Every click, every session, every feature invocation in your product is a data point that tells you something about how customers are experiencing value. The teams that are winning on retention are reading this data differently than their competitors.
The usage signals that consistently predict churn 60-90 days out:
Depth regression. A customer who used to use advanced features and now only uses basic features is regressing in their relationship with the product. This isn't the same as using fewer features — it's a specific movement from high-value features toward low-value features. Depth regression is more predictive of churn than overall usage decline.
Session duration compression. When average session duration drops by more than 30% over a 60-day period, customers are spending less time getting value. They're logging in to check a specific thing and leaving. They're not exploring. This is an engagement quality signal, not just a quantity signal.
Export frequency increase. Customers who are preparing to leave often start exporting more data. They're building the migration package. Export events without corresponding import or workflow events are a specific combination worth monitoring.

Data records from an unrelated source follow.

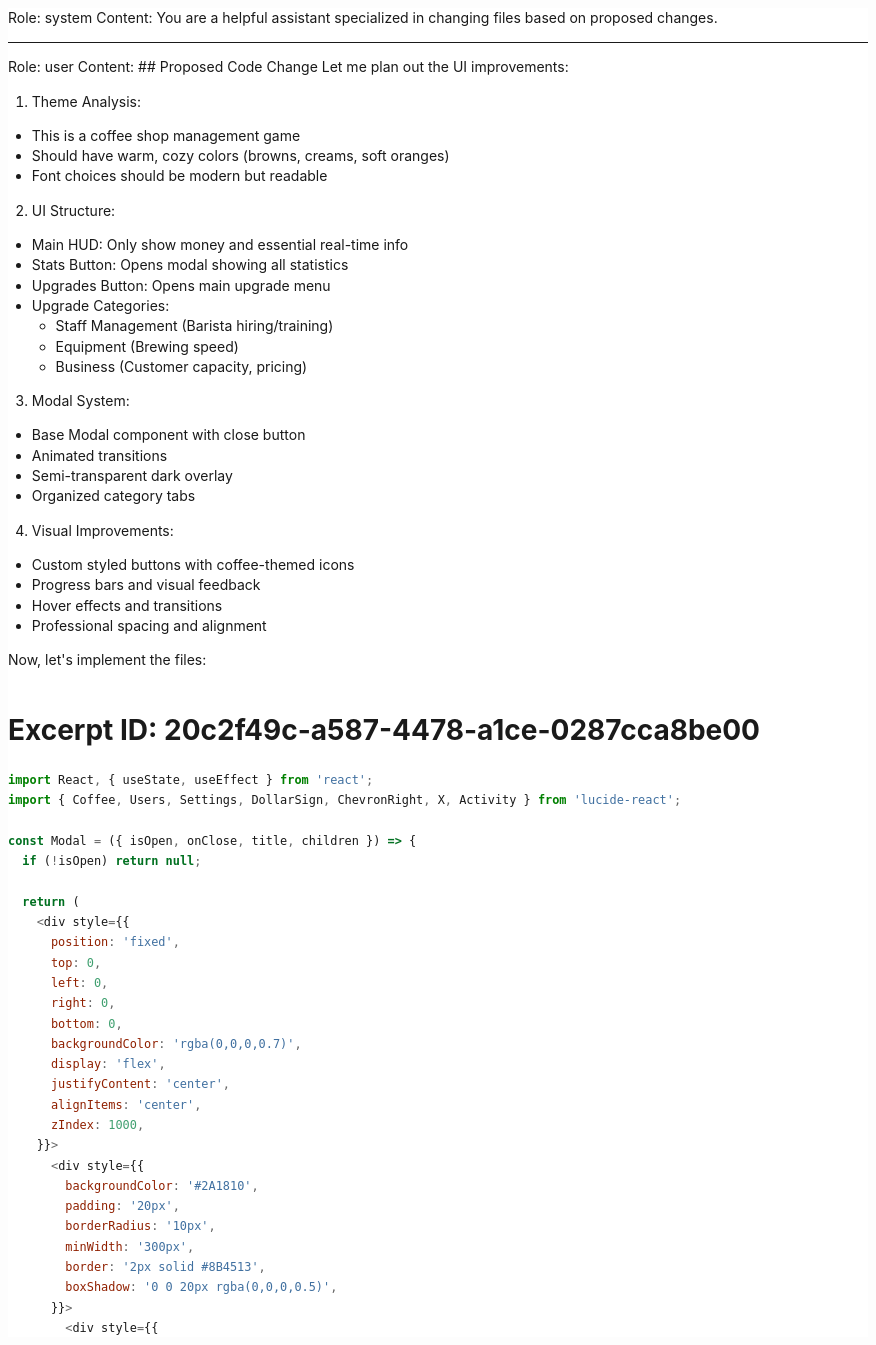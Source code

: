 Role: system
Content: You are a helpful assistant specialized in changing files based on proposed changes.
__________________
Role: user
Content: ## Proposed Code Change
Let me plan out the UI improvements:

1. Theme Analysis:
- This is a coffee shop management game
- Should have warm, cozy colors (browns, creams, soft oranges)
- Font choices should be modern but readable

2. UI Structure:
- Main HUD: Only show money and essential real-time info
- Stats Button: Opens modal showing all statistics
- Upgrades Button: Opens main upgrade menu
- Upgrade Categories:
  * Staff Management (Barista hiring/training)
  * Equipment (Brewing speed)
  * Business (Customer capacity, pricing)

3. Modal System:
- Base Modal component with close button
- Animated transitions
- Semi-transparent dark overlay
- Organized category tabs

4. Visual Improvements:
- Custom styled buttons with coffee-themed icons
- Progress bars and visual feedback
- Hover effects and transitions
- Professional spacing and alignment

Now, let's implement the files:

# Excerpt ID: 20c2f49c-a587-4478-a1ce-0287cca8be00
```js src/ui/GameUI.js
import React, { useState, useEffect } from 'react';
import { Coffee, Users, Settings, DollarSign, ChevronRight, X, Activity } from 'lucide-react';

const Modal = ({ isOpen, onClose, title, children }) => {
  if (!isOpen) return null;
  
  return (
    <div style={{
      position: 'fixed',
      top: 0,
      left: 0,
      right: 0,
      bottom: 0,
      backgroundColor: 'rgba(0,0,0,0.7)',
      display: 'flex',
      justifyContent: 'center',
      alignItems: 'center',
      zIndex: 1000,
    }}>
      <div style={{
        backgroundColor: '#2A1810',
        padding: '20px',
        borderRadius: '10px',
        minWidth: '300px',
        border: '2px solid #8B4513',
        boxShadow: '0 0 20px rgba(0,0,0,0.5)',
      }}>
        <div style={{
```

Collaboration metric decline. In products with collaboration features, the decline of multi-user engagement (comments, shares, assignments) is more predictive than individual usage decline. When a team stops using your product collaboratively, the product has become a personal tool for one person — and that person's departure equals full churn.
API access with declining UI engagement. When API usage holds steady but UI logins decline, someone is maintaining an integration while the team has stopped using the product. The integration is being maintained for data portability, not for active use.
Build dashboards that surface these patterns by account. Prioritize intervention based on signal strength and account ACV. Act on the data before the renewal conversation forces you to.